"The king has ordered me to bring you both before him," he said. "He has heard of the part you played in the destruction of the Semlin arsenal and he has learned that it was that feat that made the great victory of Schabatz possible. If the Austrians had had ammunition enough to serve their guns, they would have beaten us there."

Dick was embarrassed and timid when he was called upon to stand forth and meet King Peter. But the old man, simple and, democratic, soon put him at his ease. He held out his hand and gripped Dick's, and then he spoke to him in English.

"Servia thanks you, through me, her king," he said. "I wish you to wear this decoration with our gratitude! And I have heard of the mission that brought you to Semlin—so fortunately for us. General Dushan knows my pleasure in that matter."

"Come with me, both of you," said General Dushan. He took them to the citadel, and there, in a little while, Hallo was brought before the general, his hands linked with steel handcuffs.

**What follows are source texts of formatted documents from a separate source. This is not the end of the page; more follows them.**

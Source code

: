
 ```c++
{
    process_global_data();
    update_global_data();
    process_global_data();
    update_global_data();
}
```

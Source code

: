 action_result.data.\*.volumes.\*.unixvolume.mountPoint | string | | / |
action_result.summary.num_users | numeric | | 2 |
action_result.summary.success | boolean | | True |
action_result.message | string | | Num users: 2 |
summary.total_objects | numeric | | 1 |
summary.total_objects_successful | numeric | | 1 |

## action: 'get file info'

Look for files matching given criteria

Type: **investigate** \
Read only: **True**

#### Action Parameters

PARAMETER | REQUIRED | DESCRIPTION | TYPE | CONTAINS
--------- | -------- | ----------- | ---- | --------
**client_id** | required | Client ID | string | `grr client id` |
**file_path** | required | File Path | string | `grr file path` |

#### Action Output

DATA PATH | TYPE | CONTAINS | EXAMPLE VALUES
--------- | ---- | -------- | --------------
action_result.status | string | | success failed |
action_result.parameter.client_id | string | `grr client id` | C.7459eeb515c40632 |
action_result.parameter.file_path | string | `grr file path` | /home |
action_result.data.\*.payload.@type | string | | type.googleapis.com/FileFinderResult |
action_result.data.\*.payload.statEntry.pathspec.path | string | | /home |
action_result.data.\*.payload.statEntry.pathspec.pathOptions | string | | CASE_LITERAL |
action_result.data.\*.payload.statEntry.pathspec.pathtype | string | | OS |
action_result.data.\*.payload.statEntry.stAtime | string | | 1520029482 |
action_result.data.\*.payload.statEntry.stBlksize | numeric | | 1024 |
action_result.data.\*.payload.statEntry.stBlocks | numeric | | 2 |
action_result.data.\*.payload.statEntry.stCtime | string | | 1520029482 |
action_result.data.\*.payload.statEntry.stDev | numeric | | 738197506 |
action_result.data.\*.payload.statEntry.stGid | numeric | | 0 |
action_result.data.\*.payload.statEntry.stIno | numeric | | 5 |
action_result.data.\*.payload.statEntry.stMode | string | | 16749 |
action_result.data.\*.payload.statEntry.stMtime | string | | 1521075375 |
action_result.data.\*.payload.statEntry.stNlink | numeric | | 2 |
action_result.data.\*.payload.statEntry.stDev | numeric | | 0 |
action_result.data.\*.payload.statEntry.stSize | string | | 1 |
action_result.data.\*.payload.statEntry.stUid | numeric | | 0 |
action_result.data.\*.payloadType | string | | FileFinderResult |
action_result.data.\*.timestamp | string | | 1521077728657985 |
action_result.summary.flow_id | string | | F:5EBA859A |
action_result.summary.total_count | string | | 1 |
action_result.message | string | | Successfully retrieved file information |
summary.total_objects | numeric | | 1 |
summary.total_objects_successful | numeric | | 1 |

"Michael Hallo," said General Dushan, sternly, "you have been tried and found guilty, and sentenced to death as a spy and a traitor. But His Majesty has been pleased to grant you a reprieve—on a certain condition. If you will sign an order to Richard Warner upon the State Bank here for the payment of a sum equivalent to two hundred thousand dollars, you will be confined as a political prisoner until the end of the war, and then released. Do you agree?"

There was hate in Hallo's eyes, but he was helpless—and he agreed, to save his life.

"I told you it would be arranged," said Stepan, three days later, when Mr. Denniston, the consul in Semlin, had arranged for the transfer of Dick's money to New York. "And now you are going to Salonica, with an escort to the border—and I am going all the way to Athens to see you off! Think of us sometimes—and when the war is over, I will visit you in New York!"